嘘つきだった私へ

 平日の朝、私は急に「自分の偉いところ」をノートに書きたくなった。一〇分くらいで二十五個書けたのだが、二個目からさっそく脱線して自分のいいところを書いていた。

 なんで「偉いところ」から「いいところ」に変わってしまったのか、それはなんとなくわかっている。自分の偉いところは一個しかないからだ。 その一個というのが「朝から働いている」だ。四月から始まったPUNCHのアシスタント以外に、早朝のスーパーの品出しをしているので、「朝から働いている」は私のなかで十分偉いに相当するものだ。

 そして二個目からは「優しい、きれい好き」とかそんなのばかり。最後の二十五個目は「素直」で締めたが、このことに関しては苦い思い出がある。 私は「素直」になったのだ。

(なったっていうことは素直じゃなかったっていうこと!? )

 そういうことである。 時は遡り中学三年生の二学期成績表が配られた日の放課後。 私が所属していた女子バスケットボール部で集まって、成績の見せ合いっこしていた時に(これは私がやりたいって言ったんじゃなくて、頭の良い私以外の六人が言い始めた)「小麦五ないの? 高校大丈夫? 」と全員に心配を装ったマウントを取られたので、とっさに「国語は五だったよ」と本当は二だったのに嘘をついてしまった。そしたら一番頭の良い子でさえ五は取れていなかったらしく、「なんで小麦が五で私が四なのよ! やっぱり先生えこひいきしてるよね」と言った感じで怒り始めたのだ。そこからどんどん噂が広まり一週間しないうちに学年全員に知れ渡ってしまった。学年一頭のいい子は私に、「国語五なの? すごいね」などと褒めたりもしてくれた。

 本当は二なのに。

 今更本当のことなんて言えないし、でも先生にこのことがバレたらもっとめんどうになる。そして学年全員の前で大恥をかくことになるだろう。もし授業中に、誰かが大きな声で「小麦が五を取ったそうなんですけど、なんでですか!? 」なんて言うやつが出てきたらどうしようなどと、実にリアルな想像をして、学校を卒業するまでの三か月間は怯えて生きていた。そんな心配事も実際には起きず、学校を卒業し今に至る。

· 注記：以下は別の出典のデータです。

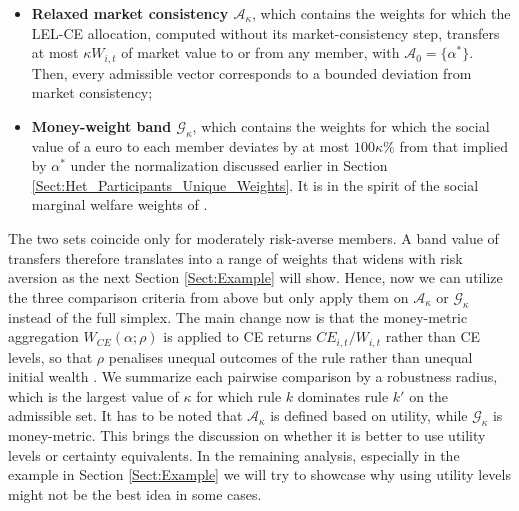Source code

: \begin{itemize}
    \item \textbf{Relaxed market consistency $\mathcal{A}_{\kappa}$}, which contains the weights for which the LEL-CE allocation, computed without its market-consistency step, transfers at most $\kappa W_{i,t}$ of market value to or from any member, with $\mathcal{A}_0 = \{\alpha^*\}$. Then, every admissible vector corresponds to a bounded deviation from market consistency;
    \item \textbf{Money-weight band $\mathcal{G}_{\kappa}$}, which contains the weights for which the social value of a euro to each member deviates by at most $100\kappa\%$ from that implied by $\alpha^*$ under the normalization discussed earlier in Section \ref{Sect:Het_Participants_Unique_Weights}. It is in the spirit of the social marginal welfare weights of \citet{SaezStantcheva2016}.
\end{itemize}
The two sets coincide only for moderately risk-averse members. A band value of transfers therefore translates into a range of weights that widens with risk aversion as the next Section \ref{Sect:Example} will show. Hence, now we can utilize the three comparison criteria from above but only apply them on $\mathcal{A}_{\kappa}$ or $\mathcal{G}_{\kappa}$ instead of the full simplex. The main change now is that the money-metric aggregation $W_{CE}(\alpha;\rho)$ is applied to CE returns $CE_{i,t}/W_{i,t}$ rather than CE levels, so that $\rho$ penalises unequal outcomes of the rule rather than unequal initial wealth \citep{Atkinson_1970}. We summarize each pairwise comparison by a robustness radius, which is the largest value of $\kappa$ for which rule $k$ dominates rule $k'$ on the admissible set. It has to be noted that $\mathcal{A}_{\kappa}$ is defined based on utility, while $\mathcal{G}_{\kappa}$ is money-metric. This brings the discussion on whether it is better to use utility levels or certainty equivalents. In the remaining analysis, especially in the example in Section \ref{Sect:Example} we will try to showcase why using utility levels might not be the best idea in some cases.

 その大嘘事件があってから、見栄を張る嘘はやめた。初心に戻り真っ当に生きようと心に誓ったのだ。と、大嘘事件を振り返っていると、小学生の頃にもドキドキした事件があったことを思い出した。

 あれは小学四年生の頃。姉の友達のお兄ちゃんが姉にプレゼントした、三粒入りの高級チョコレートを「絶対食べないでね」と言われていたのに、姉が大事にとっておいた最後の一粒をこっそり食べてしまう。その翌週に、姉の友達と友達のお兄ちゃんと、さらにはその親までもが家にやってきて、ご飯会が開かれることになった。 そのとき、姉がみんなの前で、「チョコレート、大切にとってあるんだ。最後の一粒、まだ食べてないの! 」と言って、台所に取りに行ってしまったのだ。

「やばいやばい、終わった」

 中身がすっからかんのチョコレートの箱を開けお姉ちゃんは激怒した。姉はまず私に食べたか聞いてきた。もちろん私は「食べてない」と嘘をついた。 姉が大袈裟に騒ぐから私はみんなの注目の的になってしまった。このままじゃ公開処刑になると思い、近くにいたお父さんに「お父さんが食べたんじゃない? 」と罪をなすりつけた。 でもお父さんも「食べてない」と全力で否定。そこは娘のことを守って「食べちゃった」とでも言えばいいものを、察し能力がないので期待しただけ無駄だった。 その後、姉は泣き出し事態は大きくなっていった。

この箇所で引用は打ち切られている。